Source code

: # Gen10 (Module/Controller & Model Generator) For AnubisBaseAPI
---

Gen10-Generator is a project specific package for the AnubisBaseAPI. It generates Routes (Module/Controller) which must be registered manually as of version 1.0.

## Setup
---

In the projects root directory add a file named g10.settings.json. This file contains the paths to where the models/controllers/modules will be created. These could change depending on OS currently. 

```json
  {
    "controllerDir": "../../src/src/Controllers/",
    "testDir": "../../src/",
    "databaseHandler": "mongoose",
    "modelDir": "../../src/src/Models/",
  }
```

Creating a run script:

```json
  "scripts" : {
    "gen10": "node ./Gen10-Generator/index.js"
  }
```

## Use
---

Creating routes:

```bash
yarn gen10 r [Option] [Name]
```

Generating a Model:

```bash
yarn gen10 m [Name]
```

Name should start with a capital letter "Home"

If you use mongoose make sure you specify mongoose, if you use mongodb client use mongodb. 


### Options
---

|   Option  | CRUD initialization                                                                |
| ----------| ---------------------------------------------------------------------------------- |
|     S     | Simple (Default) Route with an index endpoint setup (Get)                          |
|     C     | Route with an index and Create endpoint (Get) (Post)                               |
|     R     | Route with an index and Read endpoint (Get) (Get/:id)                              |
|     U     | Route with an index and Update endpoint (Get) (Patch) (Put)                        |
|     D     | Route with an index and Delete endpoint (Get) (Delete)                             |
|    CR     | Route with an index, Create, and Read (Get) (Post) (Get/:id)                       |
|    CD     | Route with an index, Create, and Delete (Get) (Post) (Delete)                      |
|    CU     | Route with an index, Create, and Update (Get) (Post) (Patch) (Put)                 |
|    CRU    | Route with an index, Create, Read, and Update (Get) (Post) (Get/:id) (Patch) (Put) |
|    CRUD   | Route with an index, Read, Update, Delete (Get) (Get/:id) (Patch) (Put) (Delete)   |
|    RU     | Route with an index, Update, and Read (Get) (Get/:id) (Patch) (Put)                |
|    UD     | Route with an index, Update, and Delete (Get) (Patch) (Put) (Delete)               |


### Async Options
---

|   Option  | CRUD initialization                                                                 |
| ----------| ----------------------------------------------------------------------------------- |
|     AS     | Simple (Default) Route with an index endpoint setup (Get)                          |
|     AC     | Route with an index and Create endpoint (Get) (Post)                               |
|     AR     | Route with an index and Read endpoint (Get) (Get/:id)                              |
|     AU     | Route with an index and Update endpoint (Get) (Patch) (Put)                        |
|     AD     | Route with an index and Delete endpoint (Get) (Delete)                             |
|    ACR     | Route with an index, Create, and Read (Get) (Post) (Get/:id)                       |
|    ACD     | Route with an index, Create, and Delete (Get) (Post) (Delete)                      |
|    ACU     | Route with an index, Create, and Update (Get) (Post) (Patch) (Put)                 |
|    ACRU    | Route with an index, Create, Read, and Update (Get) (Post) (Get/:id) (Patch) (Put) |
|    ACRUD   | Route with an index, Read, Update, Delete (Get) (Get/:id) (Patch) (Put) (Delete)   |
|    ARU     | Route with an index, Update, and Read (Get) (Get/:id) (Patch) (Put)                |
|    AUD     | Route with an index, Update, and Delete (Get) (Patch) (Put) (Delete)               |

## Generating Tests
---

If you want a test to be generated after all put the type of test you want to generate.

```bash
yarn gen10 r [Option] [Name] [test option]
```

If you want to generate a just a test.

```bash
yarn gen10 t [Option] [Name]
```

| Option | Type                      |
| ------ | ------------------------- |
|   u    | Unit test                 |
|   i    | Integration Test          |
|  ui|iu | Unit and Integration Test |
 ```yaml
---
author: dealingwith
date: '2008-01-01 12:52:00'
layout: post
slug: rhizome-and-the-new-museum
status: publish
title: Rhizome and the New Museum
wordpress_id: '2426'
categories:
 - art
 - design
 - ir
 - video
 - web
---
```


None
* * *
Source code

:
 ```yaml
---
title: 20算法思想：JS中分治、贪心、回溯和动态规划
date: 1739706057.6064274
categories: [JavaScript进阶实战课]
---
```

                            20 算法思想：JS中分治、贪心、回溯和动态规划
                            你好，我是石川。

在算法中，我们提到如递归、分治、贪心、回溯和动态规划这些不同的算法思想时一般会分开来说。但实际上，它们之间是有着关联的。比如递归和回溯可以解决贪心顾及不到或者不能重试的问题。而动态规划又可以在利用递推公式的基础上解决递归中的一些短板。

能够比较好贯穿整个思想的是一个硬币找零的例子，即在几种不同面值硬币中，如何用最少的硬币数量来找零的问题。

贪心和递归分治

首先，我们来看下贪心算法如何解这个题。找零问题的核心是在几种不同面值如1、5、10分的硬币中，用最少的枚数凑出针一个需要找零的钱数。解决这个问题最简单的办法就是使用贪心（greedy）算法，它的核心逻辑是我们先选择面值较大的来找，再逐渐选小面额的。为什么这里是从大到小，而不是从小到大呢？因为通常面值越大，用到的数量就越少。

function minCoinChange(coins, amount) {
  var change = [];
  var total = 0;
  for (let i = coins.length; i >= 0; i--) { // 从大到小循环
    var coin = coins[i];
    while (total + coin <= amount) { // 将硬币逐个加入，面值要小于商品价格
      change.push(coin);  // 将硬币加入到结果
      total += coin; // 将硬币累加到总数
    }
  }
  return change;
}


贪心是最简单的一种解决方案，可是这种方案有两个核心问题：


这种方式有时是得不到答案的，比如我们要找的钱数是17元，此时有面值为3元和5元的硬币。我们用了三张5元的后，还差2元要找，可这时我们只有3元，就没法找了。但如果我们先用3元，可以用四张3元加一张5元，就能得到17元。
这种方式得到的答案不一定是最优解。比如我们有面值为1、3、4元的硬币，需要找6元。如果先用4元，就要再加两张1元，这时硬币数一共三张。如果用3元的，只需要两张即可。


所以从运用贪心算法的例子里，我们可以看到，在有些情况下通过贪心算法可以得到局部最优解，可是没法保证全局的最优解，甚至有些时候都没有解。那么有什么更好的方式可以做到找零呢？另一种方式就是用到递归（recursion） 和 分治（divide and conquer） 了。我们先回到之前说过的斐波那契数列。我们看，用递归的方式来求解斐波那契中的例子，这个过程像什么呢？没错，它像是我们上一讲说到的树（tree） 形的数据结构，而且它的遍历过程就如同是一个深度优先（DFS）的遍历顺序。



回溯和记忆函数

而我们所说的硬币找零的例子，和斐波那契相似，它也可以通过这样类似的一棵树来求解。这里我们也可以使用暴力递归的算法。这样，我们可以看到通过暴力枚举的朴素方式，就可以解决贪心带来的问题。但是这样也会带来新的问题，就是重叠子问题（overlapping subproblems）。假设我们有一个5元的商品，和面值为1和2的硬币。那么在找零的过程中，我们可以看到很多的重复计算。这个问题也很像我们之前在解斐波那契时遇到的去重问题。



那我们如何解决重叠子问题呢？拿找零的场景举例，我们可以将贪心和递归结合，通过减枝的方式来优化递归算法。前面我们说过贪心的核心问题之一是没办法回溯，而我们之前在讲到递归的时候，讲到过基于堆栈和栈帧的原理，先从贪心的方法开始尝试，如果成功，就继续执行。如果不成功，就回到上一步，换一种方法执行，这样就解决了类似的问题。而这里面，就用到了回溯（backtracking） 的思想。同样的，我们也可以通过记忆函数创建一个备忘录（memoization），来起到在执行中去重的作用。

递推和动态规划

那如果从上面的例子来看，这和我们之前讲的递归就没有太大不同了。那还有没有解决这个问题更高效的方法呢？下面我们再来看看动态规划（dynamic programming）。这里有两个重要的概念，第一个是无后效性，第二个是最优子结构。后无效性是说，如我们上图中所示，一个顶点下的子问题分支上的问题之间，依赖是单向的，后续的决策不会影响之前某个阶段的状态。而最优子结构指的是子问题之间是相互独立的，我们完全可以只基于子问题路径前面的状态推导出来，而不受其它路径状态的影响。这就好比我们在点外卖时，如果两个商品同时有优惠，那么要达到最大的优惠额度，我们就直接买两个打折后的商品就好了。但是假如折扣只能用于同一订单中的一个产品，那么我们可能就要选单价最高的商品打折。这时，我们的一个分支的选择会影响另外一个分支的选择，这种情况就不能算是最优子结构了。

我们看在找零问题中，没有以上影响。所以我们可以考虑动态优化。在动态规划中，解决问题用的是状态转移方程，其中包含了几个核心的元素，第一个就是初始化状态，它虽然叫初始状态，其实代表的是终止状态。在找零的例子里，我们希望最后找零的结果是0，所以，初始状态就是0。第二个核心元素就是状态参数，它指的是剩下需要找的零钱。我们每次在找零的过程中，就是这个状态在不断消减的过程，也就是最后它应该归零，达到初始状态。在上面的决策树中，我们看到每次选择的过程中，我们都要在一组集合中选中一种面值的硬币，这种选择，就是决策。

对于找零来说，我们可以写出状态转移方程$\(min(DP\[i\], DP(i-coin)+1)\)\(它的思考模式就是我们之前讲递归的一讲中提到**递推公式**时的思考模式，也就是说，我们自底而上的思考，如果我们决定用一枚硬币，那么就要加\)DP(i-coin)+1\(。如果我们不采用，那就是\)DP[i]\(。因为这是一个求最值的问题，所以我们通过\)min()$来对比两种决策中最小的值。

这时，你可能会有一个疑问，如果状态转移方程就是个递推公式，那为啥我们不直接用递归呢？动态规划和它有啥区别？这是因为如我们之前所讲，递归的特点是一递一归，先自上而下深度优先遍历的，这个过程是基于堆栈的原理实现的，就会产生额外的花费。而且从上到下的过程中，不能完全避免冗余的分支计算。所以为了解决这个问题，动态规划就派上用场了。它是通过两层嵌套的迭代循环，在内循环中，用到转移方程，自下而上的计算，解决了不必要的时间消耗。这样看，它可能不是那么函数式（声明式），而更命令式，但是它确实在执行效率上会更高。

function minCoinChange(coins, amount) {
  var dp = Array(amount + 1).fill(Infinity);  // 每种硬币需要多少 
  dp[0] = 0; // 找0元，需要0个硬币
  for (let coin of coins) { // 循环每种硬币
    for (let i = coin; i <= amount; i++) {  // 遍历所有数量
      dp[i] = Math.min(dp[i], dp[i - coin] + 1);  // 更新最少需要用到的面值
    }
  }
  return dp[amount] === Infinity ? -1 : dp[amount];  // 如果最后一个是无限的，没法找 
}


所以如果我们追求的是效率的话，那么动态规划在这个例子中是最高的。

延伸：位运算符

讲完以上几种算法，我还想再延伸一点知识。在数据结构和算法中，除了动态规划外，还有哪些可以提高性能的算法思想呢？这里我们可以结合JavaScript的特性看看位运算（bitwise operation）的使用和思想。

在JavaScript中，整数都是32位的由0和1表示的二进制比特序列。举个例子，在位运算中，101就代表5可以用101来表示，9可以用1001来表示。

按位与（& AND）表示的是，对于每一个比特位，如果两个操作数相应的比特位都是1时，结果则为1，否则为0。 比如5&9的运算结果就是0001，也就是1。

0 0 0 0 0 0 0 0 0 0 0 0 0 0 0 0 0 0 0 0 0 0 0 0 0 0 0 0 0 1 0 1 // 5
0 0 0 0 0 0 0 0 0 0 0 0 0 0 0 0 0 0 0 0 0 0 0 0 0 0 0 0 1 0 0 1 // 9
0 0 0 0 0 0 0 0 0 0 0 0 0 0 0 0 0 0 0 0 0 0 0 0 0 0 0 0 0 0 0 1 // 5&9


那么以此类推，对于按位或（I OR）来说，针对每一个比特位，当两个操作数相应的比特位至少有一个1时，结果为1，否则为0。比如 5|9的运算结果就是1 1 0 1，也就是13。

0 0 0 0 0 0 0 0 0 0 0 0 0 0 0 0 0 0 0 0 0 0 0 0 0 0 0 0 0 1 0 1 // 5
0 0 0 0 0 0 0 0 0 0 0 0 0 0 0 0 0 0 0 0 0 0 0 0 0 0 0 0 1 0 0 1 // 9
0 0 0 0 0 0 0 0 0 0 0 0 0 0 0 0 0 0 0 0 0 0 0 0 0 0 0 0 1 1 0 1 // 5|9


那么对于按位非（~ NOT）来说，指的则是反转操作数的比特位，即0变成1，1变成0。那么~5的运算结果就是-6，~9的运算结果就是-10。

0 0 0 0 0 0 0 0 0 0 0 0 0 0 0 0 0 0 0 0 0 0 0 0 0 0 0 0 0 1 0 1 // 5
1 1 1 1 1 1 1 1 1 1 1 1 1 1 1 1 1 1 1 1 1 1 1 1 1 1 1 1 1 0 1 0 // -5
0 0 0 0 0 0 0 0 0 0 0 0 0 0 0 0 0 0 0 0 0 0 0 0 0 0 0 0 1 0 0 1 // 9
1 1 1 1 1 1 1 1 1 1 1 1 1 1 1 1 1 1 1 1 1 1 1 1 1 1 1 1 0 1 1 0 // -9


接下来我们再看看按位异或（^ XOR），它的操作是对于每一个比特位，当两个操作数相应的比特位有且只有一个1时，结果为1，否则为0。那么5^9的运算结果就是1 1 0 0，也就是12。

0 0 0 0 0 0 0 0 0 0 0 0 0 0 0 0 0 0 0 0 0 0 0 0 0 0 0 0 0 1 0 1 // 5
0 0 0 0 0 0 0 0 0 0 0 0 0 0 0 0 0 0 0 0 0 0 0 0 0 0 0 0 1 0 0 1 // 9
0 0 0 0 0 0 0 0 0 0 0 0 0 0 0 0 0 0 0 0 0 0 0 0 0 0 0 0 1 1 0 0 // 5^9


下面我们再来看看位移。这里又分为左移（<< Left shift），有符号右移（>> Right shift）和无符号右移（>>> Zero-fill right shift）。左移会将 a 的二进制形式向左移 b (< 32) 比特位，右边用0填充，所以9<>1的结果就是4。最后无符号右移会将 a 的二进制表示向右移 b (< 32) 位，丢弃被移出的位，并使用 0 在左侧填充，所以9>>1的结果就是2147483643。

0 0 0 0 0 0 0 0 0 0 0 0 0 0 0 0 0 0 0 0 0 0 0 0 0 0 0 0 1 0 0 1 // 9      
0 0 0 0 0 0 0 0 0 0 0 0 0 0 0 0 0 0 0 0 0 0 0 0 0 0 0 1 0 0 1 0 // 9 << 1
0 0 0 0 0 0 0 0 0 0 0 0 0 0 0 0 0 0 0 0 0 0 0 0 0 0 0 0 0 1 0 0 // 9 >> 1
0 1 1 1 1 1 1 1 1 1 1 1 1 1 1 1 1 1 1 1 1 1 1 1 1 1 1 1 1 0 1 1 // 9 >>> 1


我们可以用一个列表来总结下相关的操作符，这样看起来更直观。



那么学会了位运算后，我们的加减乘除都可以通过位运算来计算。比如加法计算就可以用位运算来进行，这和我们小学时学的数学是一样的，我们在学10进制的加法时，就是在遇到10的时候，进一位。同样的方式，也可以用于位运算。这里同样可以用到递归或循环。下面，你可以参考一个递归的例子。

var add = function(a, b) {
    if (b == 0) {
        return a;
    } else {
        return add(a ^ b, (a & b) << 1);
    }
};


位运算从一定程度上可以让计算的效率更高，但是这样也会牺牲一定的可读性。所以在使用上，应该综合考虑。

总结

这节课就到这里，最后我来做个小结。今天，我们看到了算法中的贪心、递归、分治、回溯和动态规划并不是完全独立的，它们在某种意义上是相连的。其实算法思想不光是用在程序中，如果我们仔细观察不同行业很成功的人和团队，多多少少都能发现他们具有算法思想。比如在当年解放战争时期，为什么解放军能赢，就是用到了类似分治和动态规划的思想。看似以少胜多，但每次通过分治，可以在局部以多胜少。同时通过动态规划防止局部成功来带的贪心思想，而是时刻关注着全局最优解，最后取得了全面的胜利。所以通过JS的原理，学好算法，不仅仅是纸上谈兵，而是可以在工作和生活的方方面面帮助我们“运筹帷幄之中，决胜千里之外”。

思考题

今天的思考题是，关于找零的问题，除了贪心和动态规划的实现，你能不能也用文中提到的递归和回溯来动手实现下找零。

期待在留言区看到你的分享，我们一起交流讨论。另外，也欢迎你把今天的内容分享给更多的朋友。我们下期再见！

BRIEF: Copy out each line of the data above, exactly, if it lies between the line holding "下面我们再来看看位移。这里又分为左移（<< Left shift），有符号右移（>>" and the line holding "期待在留言区看到你的分享，我", inclusive; copy no other line.

THE ANSWER:
下面我们再来看看位移。这里又分为左移（<< Left shift），有符号右移（>> Right shift）和无符号右移（>>> Zero-fill right shift）。左移会将 a 的二进制形式向左移 b (< 32) 比特位，右边用0填充，所以9<>1的结果就是4。最后无符号右移会将 a 的二进制表示向右移 b (< 32) 位，丢弃被移出的位，并使用 0 在左侧填充，所以9>>1的结果就是2147483643。

0 0 0 0 0 0 0 0 0 0 0 0 0 0 0 0 0 0 0 0 0 0 0 0 0 0 0 0 1 0 0 1 // 9      
0 0 0 0 0 0 0 0 0 0 0 0 0 0 0 0 0 0 0 0 0 0 0 0 0 0 0 1 0 0 1 0 // 9 << 1
0 0 0 0 0 0 0 0 0 0 0 0 0 0 0 0 0 0 0 0 0 0 0 0 0 0 0 0 0 1 0 0 // 9 >> 1
0 1 1 1 1 1 1 1 1 1 1 1 1 1 1 1 1 1 1 1 1 1 1 1 1 1 1 1 1 0 1 1 // 9 >>> 1


我们可以用一个列表来总结下相关的操作符，这样看起来更直观。



那么学会了位运算后，我们的加减乘除都可以通过位运算来计算。比如加法计算就可以用位运算来进行，这和我们小学时学的数学是一样的，我们在学10进制的加法时，就是在遇到10的时候，进一位。同样的方式，也可以用于位运算。这里同样可以用到递归或循环。下面，你可以参考一个递归的例子。

var add = function(a, b) {
    if (b == 0) {
        return a;
    } else {
        return add(a ^ b, (a & b) << 1);
    }
};


位运算从一定程度上可以让计算的效率更高，但是这样也会牺牲一定的可读性。所以在使用上，应该综合考虑。

总结

这节课就到这里，最后我来做个小结。今天，我们看到了算法中的贪心、递归、分治、回溯和动态规划并不是完全独立的，它们在某种意义上是相连的。其实算法思想不光是用在程序中，如果我们仔细观察不同行业很成功的人和团队，多多少少都能发现他们具有算法思想。比如在当年解放战争时期，为什么解放军能赢，就是用到了类似分治和动态规划的思想。看似以少胜多，但每次通过分治，可以在局部以多胜少。同时通过动态规划防止局部成功来带的贪心思想，而是时刻关注着全局最优解，最后取得了全面的胜利。所以通过JS的原理，学好算法，不仅仅是纸上谈兵，而是可以在工作和生活的方方面面帮助我们“运筹帷幄之中，决胜千里之外”。

思考题

今天的思考题是，关于找零的问题，除了贪心和动态规划的实现，你能不能也用文中提到的递归和回溯来动手实现下找零。

期待在留言区看到你的分享，我们一起交流讨论。另外，也欢迎你把今天的内容分享给更多的朋友。我们下期再见！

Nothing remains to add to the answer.